Your goal ▸ From the entries below, work out how many lines contain the string "https"; answer with the number alone.

Data for this exercise Block Start

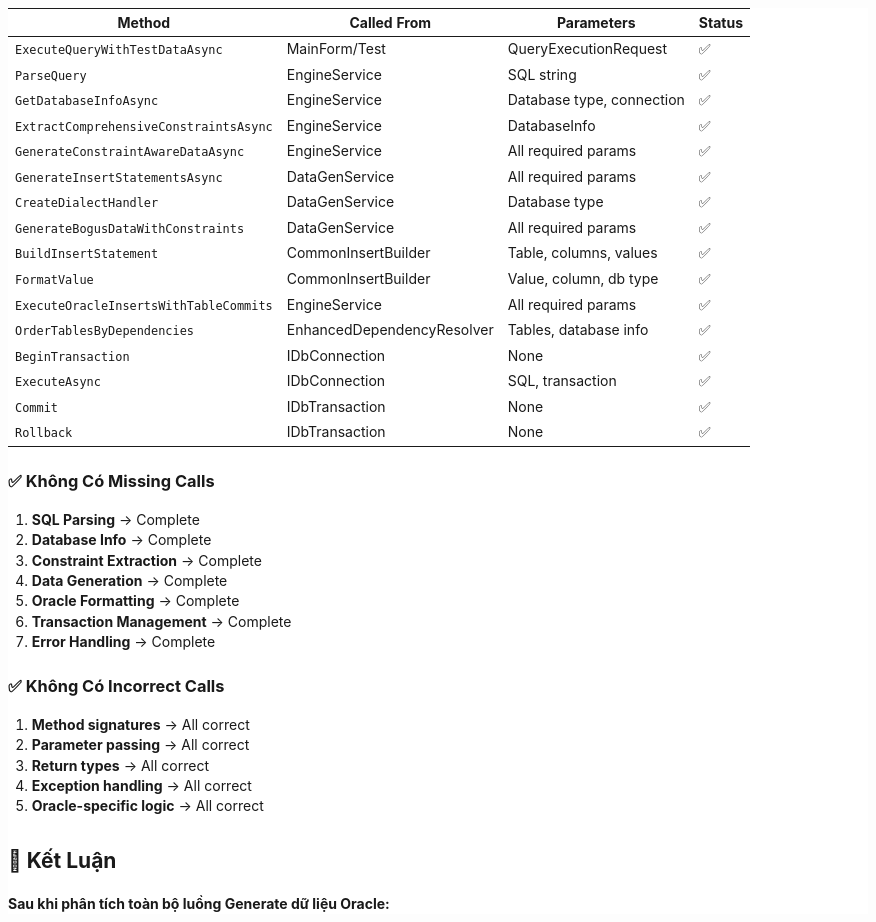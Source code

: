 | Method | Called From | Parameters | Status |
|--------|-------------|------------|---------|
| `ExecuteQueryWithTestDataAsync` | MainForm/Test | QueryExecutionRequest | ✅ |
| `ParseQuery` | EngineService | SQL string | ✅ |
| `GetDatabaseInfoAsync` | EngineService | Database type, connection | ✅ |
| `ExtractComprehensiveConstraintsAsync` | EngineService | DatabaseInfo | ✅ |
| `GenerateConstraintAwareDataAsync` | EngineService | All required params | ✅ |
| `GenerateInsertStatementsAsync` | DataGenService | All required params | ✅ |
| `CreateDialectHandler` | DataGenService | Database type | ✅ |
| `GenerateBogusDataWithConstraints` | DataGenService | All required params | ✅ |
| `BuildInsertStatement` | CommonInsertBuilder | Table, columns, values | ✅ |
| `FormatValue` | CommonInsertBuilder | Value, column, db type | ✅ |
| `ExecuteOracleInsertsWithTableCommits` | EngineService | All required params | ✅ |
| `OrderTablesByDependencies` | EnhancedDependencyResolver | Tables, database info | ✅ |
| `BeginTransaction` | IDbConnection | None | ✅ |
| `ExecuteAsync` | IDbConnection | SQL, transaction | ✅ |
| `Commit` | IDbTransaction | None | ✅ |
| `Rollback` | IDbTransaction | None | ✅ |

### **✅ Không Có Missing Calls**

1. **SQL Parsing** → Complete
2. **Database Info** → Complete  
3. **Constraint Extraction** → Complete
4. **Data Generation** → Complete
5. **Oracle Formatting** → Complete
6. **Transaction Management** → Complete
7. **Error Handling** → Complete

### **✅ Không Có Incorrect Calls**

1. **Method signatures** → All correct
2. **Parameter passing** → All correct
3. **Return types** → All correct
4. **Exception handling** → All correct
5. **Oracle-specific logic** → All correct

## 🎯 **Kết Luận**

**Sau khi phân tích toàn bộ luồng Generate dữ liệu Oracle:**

Data for this exercise Block End
Data for this exercise Block Start

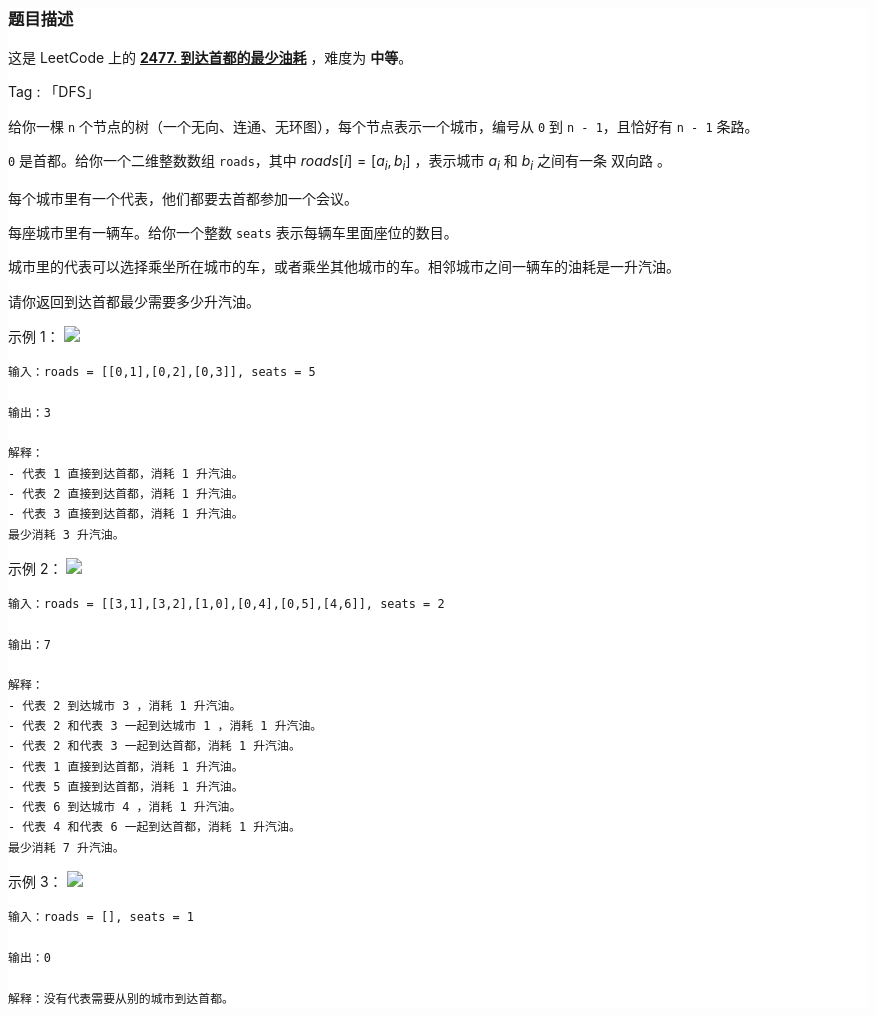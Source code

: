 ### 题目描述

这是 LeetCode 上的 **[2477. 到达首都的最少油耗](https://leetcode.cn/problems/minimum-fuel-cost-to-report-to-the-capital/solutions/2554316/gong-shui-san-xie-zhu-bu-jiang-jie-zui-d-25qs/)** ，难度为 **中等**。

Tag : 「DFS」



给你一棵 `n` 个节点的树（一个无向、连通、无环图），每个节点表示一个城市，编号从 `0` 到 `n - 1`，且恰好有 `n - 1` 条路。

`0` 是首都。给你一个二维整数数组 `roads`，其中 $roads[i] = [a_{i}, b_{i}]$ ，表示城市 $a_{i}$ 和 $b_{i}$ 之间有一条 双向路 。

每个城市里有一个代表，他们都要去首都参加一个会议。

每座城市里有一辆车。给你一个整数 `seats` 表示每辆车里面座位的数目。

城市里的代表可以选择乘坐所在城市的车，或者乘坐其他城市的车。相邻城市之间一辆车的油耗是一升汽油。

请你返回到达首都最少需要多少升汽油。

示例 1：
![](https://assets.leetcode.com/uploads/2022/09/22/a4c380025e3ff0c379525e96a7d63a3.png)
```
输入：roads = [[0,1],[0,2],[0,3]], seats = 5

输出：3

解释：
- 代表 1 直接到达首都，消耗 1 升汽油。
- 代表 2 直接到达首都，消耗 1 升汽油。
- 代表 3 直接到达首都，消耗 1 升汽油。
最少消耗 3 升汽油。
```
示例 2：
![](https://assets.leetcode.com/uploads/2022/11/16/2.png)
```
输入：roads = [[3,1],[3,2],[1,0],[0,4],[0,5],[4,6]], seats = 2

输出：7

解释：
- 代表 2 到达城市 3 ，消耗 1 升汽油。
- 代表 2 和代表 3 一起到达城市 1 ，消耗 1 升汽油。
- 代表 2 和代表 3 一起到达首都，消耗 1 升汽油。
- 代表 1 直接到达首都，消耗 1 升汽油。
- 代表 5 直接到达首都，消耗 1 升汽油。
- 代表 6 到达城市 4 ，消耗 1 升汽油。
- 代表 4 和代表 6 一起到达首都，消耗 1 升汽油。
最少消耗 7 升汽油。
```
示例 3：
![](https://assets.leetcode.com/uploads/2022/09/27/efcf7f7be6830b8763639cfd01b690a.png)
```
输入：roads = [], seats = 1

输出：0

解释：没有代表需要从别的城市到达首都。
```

Data for this exercise Block End

Answer to this task ▸ 4